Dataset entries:
---

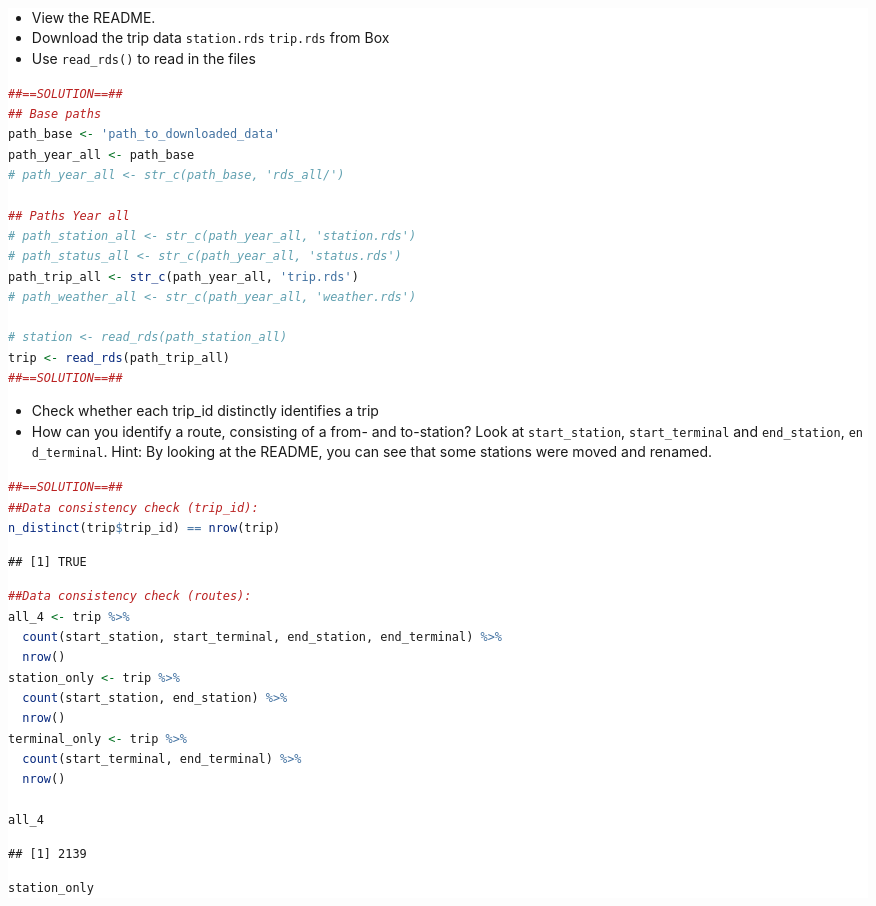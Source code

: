 -   View the README.
-   Download the trip data `station.rds` `trip.rds` from Box
-   Use `read_rds()` to read in the files

``` r
##==SOLUTION==##
## Base paths
path_base <- 'path_to_downloaded_data'
path_year_all <- path_base
# path_year_all <- str_c(path_base, 'rds_all/')

## Paths Year all
# path_station_all <- str_c(path_year_all, 'station.rds')
# path_status_all <- str_c(path_year_all, 'status.rds')
path_trip_all <- str_c(path_year_all, 'trip.rds')
# path_weather_all <- str_c(path_year_all, 'weather.rds')

# station <- read_rds(path_station_all)
trip <- read_rds(path_trip_all)
##==SOLUTION==##
```

-   Check whether each trip\_id distinctly identifies a trip
-   How can you identify a route, consisting of a from- and to-station? Look at `start_station`, `start_terminal` and `end_station`, `end_terminal`. Hint: By looking at the README, you can see that some stations were moved and renamed.

``` r
##==SOLUTION==##
##Data consistency check (trip_id):
n_distinct(trip$trip_id) == nrow(trip)
```

    ## [1] TRUE

``` r
##Data consistency check (routes):
all_4 <- trip %>% 
  count(start_station, start_terminal, end_station, end_terminal) %>% 
  nrow()
station_only <- trip %>% 
  count(start_station, end_station) %>% 
  nrow()
terminal_only <- trip %>% 
  count(start_terminal, end_terminal) %>% 
  nrow()

all_4
```

    ## [1] 2139

``` r
station_only
```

---

Set the data above down again exactly as given, with no pictures.

Problem solution>
Source code

: -   View the README.
-   Download the trip data `station.rds` `trip.rds` from Box
-   Use `read_rds()` to read in the files

``` r
##==SOLUTION==##
## Base paths
path_base <- 'path_to_downloaded_data'
path_year_all <- path_base
# path_year_all <- str_c(path_base, 'rds_all/')

## Paths Year all
# path_station_all <- str_c(path_year_all, 'station.rds')
# path_status_all <- str_c(path_year_all, 'status.rds')
path_trip_all <- str_c(path_year_all, 'trip.rds')
# path_weather_all <- str_c(path_year_all, 'weather.rds')

# station <- read_rds(path_station_all)
trip <- read_rds(path_trip_all)
##==SOLUTION==##
```

-   Check whether each trip\_id distinctly identifies a trip
-   How can you identify a route, consisting of a from- and to-station? Look at `start_station`, `start_terminal` and `end_station`, `end_terminal`. Hint: By looking at the README, you can see that some stations were moved and renamed.

``` r
##==SOLUTION==##
##Data consistency check (trip_id):
n_distinct(trip$trip_id) == nrow(trip)
```

    ## [1] TRUE

``` r
##Data consistency check (routes):
all_4 <- trip %>% 
  count(start_station, start_terminal, end_station, end_terminal) %>% 
  nrow()
station_only <- trip %>% 
  count(start_station, end_station) %>% 
  nrow()
terminal_only <- trip %>% 
  count(start_terminal, end_terminal) %>% 
  nrow()

all_4
```

    ## [1] 2139

``` r
station_only
```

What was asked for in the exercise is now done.